There are two controversies: Superintendent Fras. H. Smith, of the Virginia Military Institute, made an elaborate report on the Progress of Education in Virginia, in which he claimed that his Military State Institution had greatly improved the colleges and academies of the State, in their curricula, methods and discipline. A friend of the University warmly reviews this report, which brings out a strong defender of Superintendent Smith. The university and college man comes again, even more so, and stirs up the Smith man.

The next spat involved the editor. He had published, from the Church Review, a laudatory sketch of Dr. John Esten Cooke, after whom his friend, the rising young author, was named. Dr. Cooke's family were of Maryland; but he, like Poe, was born in Boston, whilst his parents were there temporarily; but he gained his chief distinction in Kentucky, where he was a teacher and author in medicine and theology. But he changed his relations from the Methodist to the Episcopal Church and published a work against the validity of Presbyterian Ordination. On this account, the Presbyterian organ in Richmond berates the Messenger and its editor very severely. Mr. Thompson defends himself very successfully; and this fact may be added to show how ill-judged was this attack. When the church of that remarkable man, Rev. Dr. Moses D. Hoge, was dedicated, Mr. Thompson had, by invitation, composed a hymn for the occasion.

Still, there was room for much good literary matter. Paul H. Hayne has become not only an editor, but a lecturer. He is noted for his sonnets, and Thompson pops off one at him, for his volume of them. Among the contributors are Jno. P. Kennedy, W. S. Grayson, H. T. Tuckerman, E. A. Pollard, Ex-President John Tyler, Gov. H. A. Wise, S. A. L. of Washington, Pa., and Prof. J. M. Fishburn. There are reviews of St. Geo. Tucker's tale of Bacon's Rebellion, Percival's poems and of the Edinburgh Review, of October, 1856, for its assault upon the United States.

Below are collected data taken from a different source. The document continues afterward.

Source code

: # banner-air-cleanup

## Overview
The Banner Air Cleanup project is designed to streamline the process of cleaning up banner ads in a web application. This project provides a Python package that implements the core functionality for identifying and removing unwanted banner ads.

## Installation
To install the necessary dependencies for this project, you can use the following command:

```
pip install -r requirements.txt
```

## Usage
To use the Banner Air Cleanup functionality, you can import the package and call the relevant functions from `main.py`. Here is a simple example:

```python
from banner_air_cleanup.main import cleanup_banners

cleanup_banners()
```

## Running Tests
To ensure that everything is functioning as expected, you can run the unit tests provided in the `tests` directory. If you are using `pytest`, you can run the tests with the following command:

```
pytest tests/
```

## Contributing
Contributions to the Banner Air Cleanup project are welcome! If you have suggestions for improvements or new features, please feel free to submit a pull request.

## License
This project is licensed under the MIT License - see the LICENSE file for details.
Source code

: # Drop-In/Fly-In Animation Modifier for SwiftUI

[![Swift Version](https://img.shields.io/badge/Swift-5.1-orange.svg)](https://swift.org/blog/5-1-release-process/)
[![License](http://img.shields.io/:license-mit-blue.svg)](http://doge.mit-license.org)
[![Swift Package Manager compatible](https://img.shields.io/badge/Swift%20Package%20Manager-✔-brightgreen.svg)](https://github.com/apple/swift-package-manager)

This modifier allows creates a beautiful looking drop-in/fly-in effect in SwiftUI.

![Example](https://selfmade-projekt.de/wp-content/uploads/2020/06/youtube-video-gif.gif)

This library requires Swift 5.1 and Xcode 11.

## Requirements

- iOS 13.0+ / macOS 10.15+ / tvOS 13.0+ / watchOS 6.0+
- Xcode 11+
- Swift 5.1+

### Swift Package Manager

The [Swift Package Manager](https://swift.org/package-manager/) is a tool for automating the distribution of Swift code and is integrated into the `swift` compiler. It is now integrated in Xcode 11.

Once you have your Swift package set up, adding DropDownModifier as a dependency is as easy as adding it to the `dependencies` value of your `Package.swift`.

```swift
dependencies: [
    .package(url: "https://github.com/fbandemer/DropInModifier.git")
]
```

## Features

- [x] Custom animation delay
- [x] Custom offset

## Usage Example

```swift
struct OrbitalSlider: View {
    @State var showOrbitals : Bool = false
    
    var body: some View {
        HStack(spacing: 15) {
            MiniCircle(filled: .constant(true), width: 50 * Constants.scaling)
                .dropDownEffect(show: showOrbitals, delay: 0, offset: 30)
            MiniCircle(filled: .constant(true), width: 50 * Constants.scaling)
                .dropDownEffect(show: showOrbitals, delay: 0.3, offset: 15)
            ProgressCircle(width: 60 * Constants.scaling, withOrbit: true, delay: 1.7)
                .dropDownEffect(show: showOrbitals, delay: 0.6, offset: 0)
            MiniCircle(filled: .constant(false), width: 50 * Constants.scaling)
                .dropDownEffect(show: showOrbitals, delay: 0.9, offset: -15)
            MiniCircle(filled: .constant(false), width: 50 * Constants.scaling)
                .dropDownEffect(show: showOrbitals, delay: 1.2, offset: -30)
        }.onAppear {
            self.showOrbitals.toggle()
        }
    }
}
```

Among the poets are Barron Hope (who now has out a volume), G. P. R. James, A. Judson Crane, Amie, S. A. Talley, John Esten Cooke, Caroline Howard, Emeline S. Smith, Adrian Beaufain, T. Dunn English, George E. Senseney, T. B. Aldrich, Matilda, R. A. Oakes and B. B. Foster.

We have unexpectedly more of the editor's European excursions. He had put all his travels in a book, which was actually printed in New York; but the whole edition was incinerated. After a while, the publisher discovered, in a drawer, a single set of the printed sheets, which he had handsomely bound and sent to Mr. Thompson. So we now have in the Messenger, all that he chose to tell of that famous foreign trip. Amie wrote a poem on the lone volume; which is said to be still in existence.

Bishop Mead's "Old Churches and Families of Virginia" is reviewed; also Poe's "Raven" and its origin traced to Wilson's "Noctes Ambrosianæ, in Old Ebony," number 41, for March, 1829, and to Mrs. E. B. Browning's "Lady Geraldine's Courtship." The novel "Lilias," by Laurence Neville, is finished.

Mr. Thompson tenders to every one concerned a courteous and persuasive "Vive, valeque."

The volumes for 1858 have recognition of both the Army and the Navy. They are also historical,—Virginian and Revolutionary. Mr. C. Campbell has a bout with Mr. Richard Randolph in relation to the treatment of Patrick Henry, as to his military rank, by the Committee of Safety, in 1775, and Mr. Campbell completely vindicates the statements contained in his History. Probably that committee rendered a greater public service by keeping Mr. Henry out of the Colonial Army and making him Governor of Virginia.

Announcement is made of a new and improved edition of Campbell's "History of Virginia," with an appeal in its behalf. There are numerous selections, probably furnished by Mr. Campbell, from the Lee papers.

One of the main literary features is a copyrighted novel, by a lady of South Carolina: "Vernon Grove; or Hearts As They Are." Very soon after it was finished, it was issued from New York in book form, and very well received. It turns out that the Zarry Zyle; or Larry Lyle, of the earlier years of the Messenger, was P. P. Cooke.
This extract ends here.